The fact that Alaia is one of the fastest rising baby names of 2015 just affirms we’re living in the 1990s again. And I guess I’m not totally mad about it?
They’re finally here: the top 1000 baby names of 2015 in the United States! What, you DON’T wait for this news all year? The standard caveats:
- This is the official Social Security compilation of births registered in the US. Any of the US-based 2015 lists you saw before now were collected from baby name websites and were based on what the website users were naming their kids OR what names people were looking up, but not necessarily using.
- When we talk about the “fastest rising names,” these are the ones that have made the biggest leap in the past year. Usually a few news outlets will treat the fastest rising names like they’re the most popular, even though they are given to comparatively few children. We didn’t work out the data ourselves: the lists came from the incredible Baby Names Blog.
- I don’t dislike any of these names. Except for names like Adolph or Lucifer, or that don’t follow the rules of spelling or pronunciation in any language, I don’t think there are “bad names.”
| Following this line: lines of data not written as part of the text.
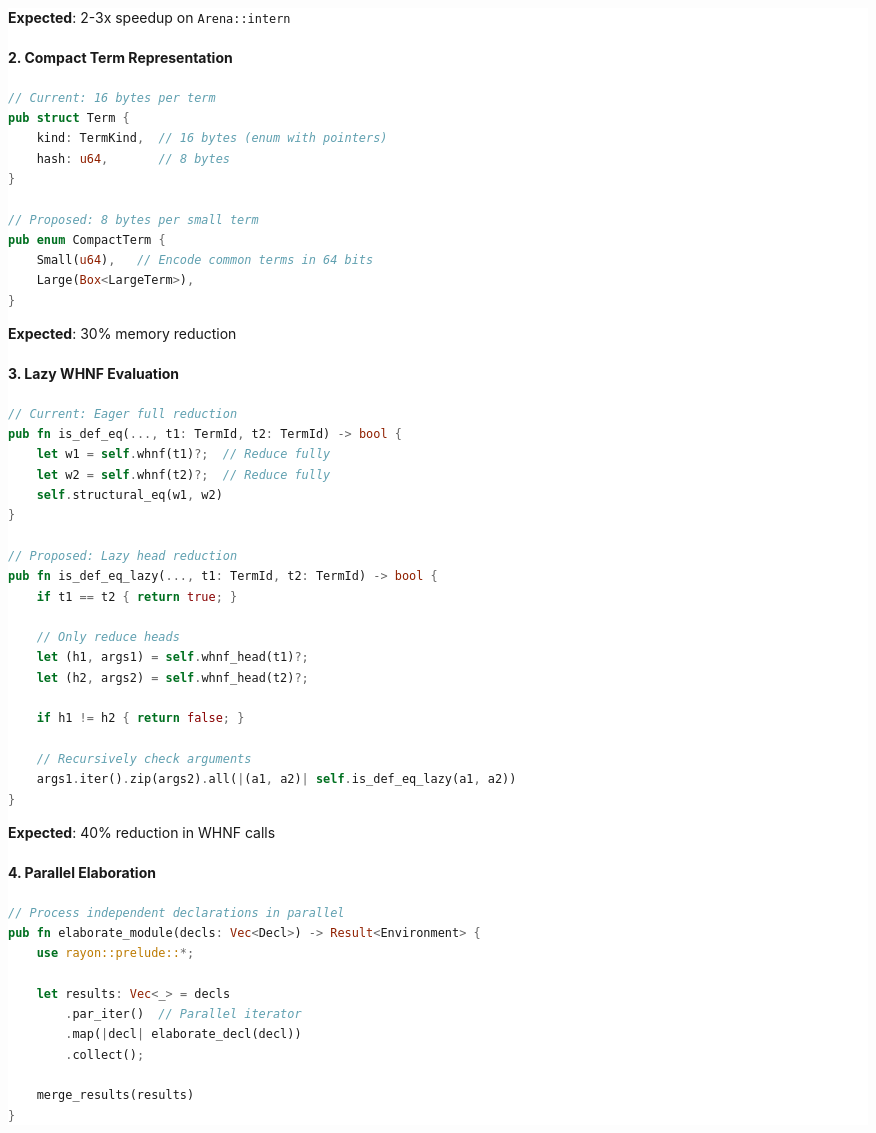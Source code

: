 **Expected**: 2-3x speedup on `Arena::intern`

#### 2. Compact Term Representation

```rust
// Current: 16 bytes per term
pub struct Term {
    kind: TermKind,  // 16 bytes (enum with pointers)
    hash: u64,       // 8 bytes
}

// Proposed: 8 bytes per small term
pub enum CompactTerm {
    Small(u64),   // Encode common terms in 64 bits
    Large(Box<LargeTerm>),
}
```

**Expected**: 30% memory reduction

#### 3. Lazy WHNF Evaluation

```rust
// Current: Eager full reduction
pub fn is_def_eq(..., t1: TermId, t2: TermId) -> bool {
    let w1 = self.whnf(t1)?;  // Reduce fully
    let w2 = self.whnf(t2)?;  // Reduce fully
    self.structural_eq(w1, w2)
}

// Proposed: Lazy head reduction
pub fn is_def_eq_lazy(..., t1: TermId, t2: TermId) -> bool {
    if t1 == t2 { return true; }

    // Only reduce heads
    let (h1, args1) = self.whnf_head(t1)?;
    let (h2, args2) = self.whnf_head(t2)?;

    if h1 != h2 { return false; }

    // Recursively check arguments
    args1.iter().zip(args2).all(|(a1, a2)| self.is_def_eq_lazy(a1, a2))
}
```

**Expected**: 40% reduction in WHNF calls

#### 4. Parallel Elaboration

```rust
// Process independent declarations in parallel
pub fn elaborate_module(decls: Vec<Decl>) -> Result<Environment> {
    use rayon::prelude::*;

    let results: Vec<_> = decls
        .par_iter()  // Parallel iterator
        .map(|decl| elaborate_decl(decl))
        .collect();

    merge_results(results)
}
```
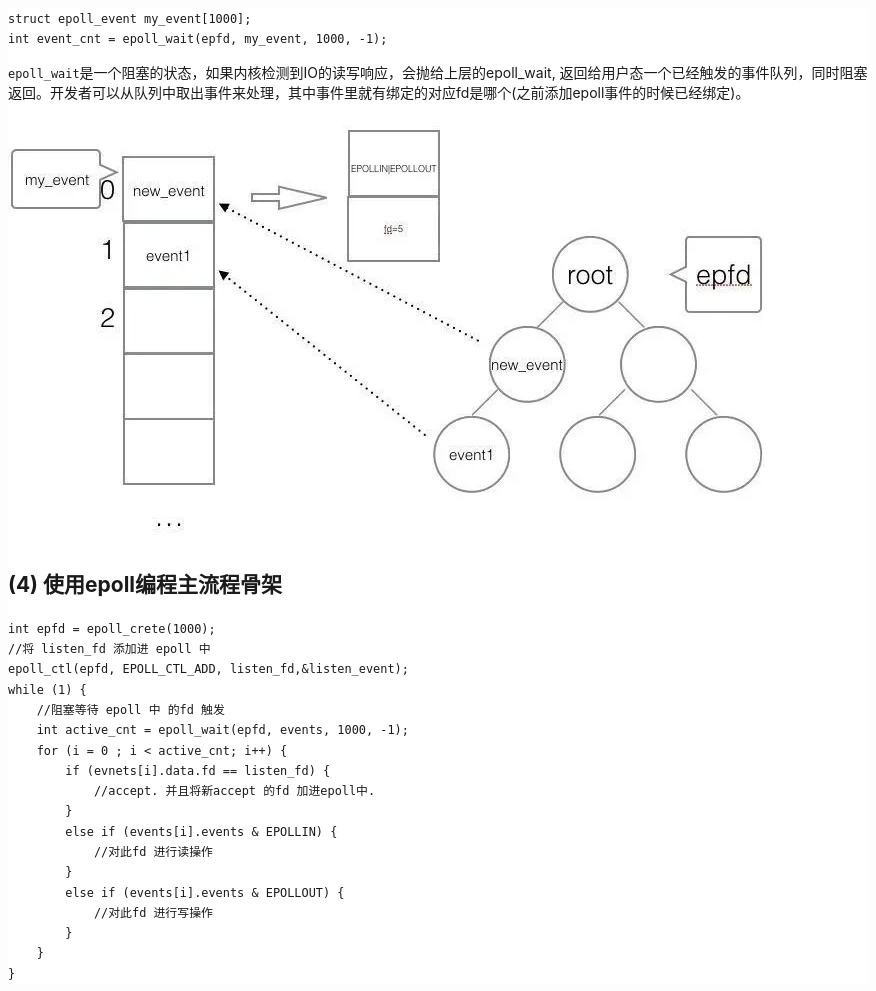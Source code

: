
 ```
struct epoll_event my_event[1000];
int event_cnt = epoll_wait(epfd, my_event, 1000, -1);
```

`epoll_wait`是一个阻塞的状态，如果内核检测到IO的读写响应，会抛给上层的epoll_wait, 返回给用户态一个已经触发的事件队列，同时阻塞返回。开发者可以从队列中取出事件来处理，其中事件里就有绑定的对应fd是哪个(之前添加epoll事件的时候已经绑定)。



![image](https://raw.githubusercontent.com/taoey/taoey.github.io/master/_pics/2021-2-4-五种io模型.assets/1592122246847-368fb2ce-b027-44f4-9ee6-8620a2546b31.webp)



## (4) 使用epoll编程主流程骨架

```
int epfd = epoll_crete(1000);
//将 listen_fd 添加进 epoll 中
epoll_ctl(epfd, EPOLL_CTL_ADD, listen_fd,&listen_event);
while (1) {
    //阻塞等待 epoll 中 的fd 触发
    int active_cnt = epoll_wait(epfd, events, 1000, -1);
    for (i = 0 ; i < active_cnt; i++) {
        if (evnets[i].data.fd == listen_fd) {
            //accept. 并且将新accept 的fd 加进epoll中.
        }
        else if (events[i].events & EPOLLIN) {
            //对此fd 进行读操作
        }
        else if (events[i].events & EPOLLOUT) {
            //对此fd 进行写操作
        }
    }
}
```
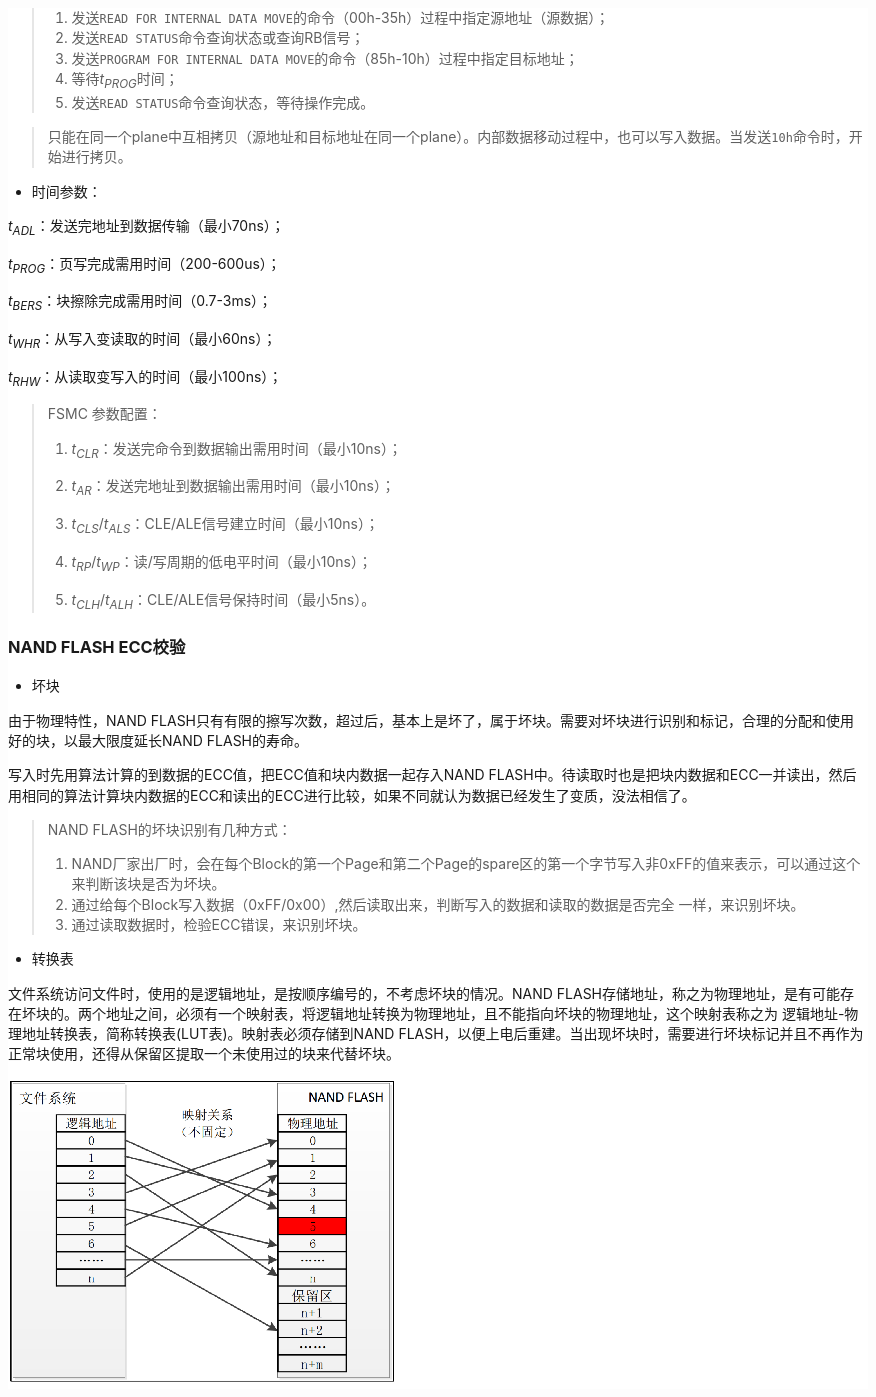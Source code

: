 > 1. 发送`READ FOR INTERNAL DATA MOVE`的命令（00h-35h）过程中指定源地址（源数据）；
> 2. 发送`READ STATUS`命令查询状态或查询RB信号；
> 3. 发送`PROGRAM FOR INTERNAL DATA MOVE`的命令（85h-10h）过程中指定目标地址；
> 4. 等待$t_{PROG}$时间；
> 5. 发送`READ STATUS`命令查询状态，等待操作完成。

> 只能在同一个plane中互相拷贝（源地址和目标地址在同一个plane）。内部数据移动过程中，也可以写入数据。当发送`10h`命令时，开始进行拷贝。

- 时间参数：

$t_{ADL}$：发送完地址到数据传输（最小70ns）；

$t_{PROG}$：页写完成需用时间（200-600us）；

$t_{BERS}$：块擦除完成需用时间（0.7-3ms）；

$t_{WHR}$：从写入变读取的时间（最小60ns）；

$t_{RHW}$：从读取变写入的时间（最小100ns）；

> FSMC 参数配置：
>
> 1. $t_{CLR}$：发送完命令到数据输出需用时间（最小10ns）；
>
> 2. $t_{AR}$：发送完地址到数据输出需用时间（最小10ns）；
>
> 3. $t_{CLS}/t_{ALS}$：CLE/ALE信号建立时间（最小10ns）；
>
> 4. $t_{RP}/t_{WP}$：读/写周期的低电平时间（最小10ns）；
>
> 5. $t_{CLH}/t_{ALH}$：CLE/ALE信号保持时间（最小5ns）。

### NAND FLASH ECC校验

- 坏块

由于物理特性，NAND FLASH只有有限的擦写次数，超过后，基本上是坏了，属于坏块。需要对坏块进行识别和标记，合理的分配和使用好的块，以最大限度延长NAND FLASH的寿命。

写入时先用算法计算的到数据的ECC值，把ECC值和块内数据一起存入NAND FLASH中。待读取时也是把块内数据和ECC一并读出，然后用相同的算法计算块内数据的ECC和读出的ECC进行比较，如果不同就认为数据已经发生了变质，没法相信了。

> NAND FLASH的坏块识别有几种方式：	
>
> 1. NAND厂家出厂时，会在每个Block的第一个Page和第二个Page的spare区的第一个字节写入非0xFF的值来表示，可以通过这个来判断该块是否为坏块。
> 2. 通过给每个Block写入数据（0xFF/0x00）,然后读取出来，判断写入的数据和读取的数据是否完全 一样，来识别坏块。
> 3. 通过读取数据时，检验ECC错误，来识别坏块。

- 转换表

文件系统访问文件时，使用的是逻辑地址，是按顺序编号的，不考虑坏块的情况。NAND FLASH存储地址，称之为物理地址，是有可能存在坏块的。两个地址之间，必须有一个映射表，将逻辑地址转换为物理地址，且不能指向坏块的物理地址，这个映射表称之为 逻辑地址-物理地址转换表，简称转换表(LUT表)。映射表必须存储到NAND FLASH，以便上电后重建。当出现坏块时，需要进行坏块标记并且不再作为正常块使用，还得从保留区提取一个未使用过的块来代替坏块。

![NULL](./assets/picture_27.jpg)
- Whether you give your kid a top 10 name or a name given to only 10 kids in the whole country, whether you pick a fastest rising name or a fastest falling name, there’s a good chance they’ll grow to hate it by age 13, because 13 year olds are the worst version of humanity.
If you think this type of name has been popular for a while now, you’re right. There’s the super-popular Addison and its many spelling variations. There’s Adalyn, spelled myriad ways. There’s also Adeline, which is basically the same thing as Adaline, just with an E. Plus Adalie (again, spellings abound) and my personal favorite of the Ad- names, Adelaide. The result: although only Addison appears near the top of the charts, taken in total it “adds” up to a whole lot of girls with similar-sounding names. So is your Adaline (lovely name, by the way!) going to grow up annoyed that, despite your careful choice of a name that isn’t too popular or too weird, she’s one of several Addies in her Brownie troop?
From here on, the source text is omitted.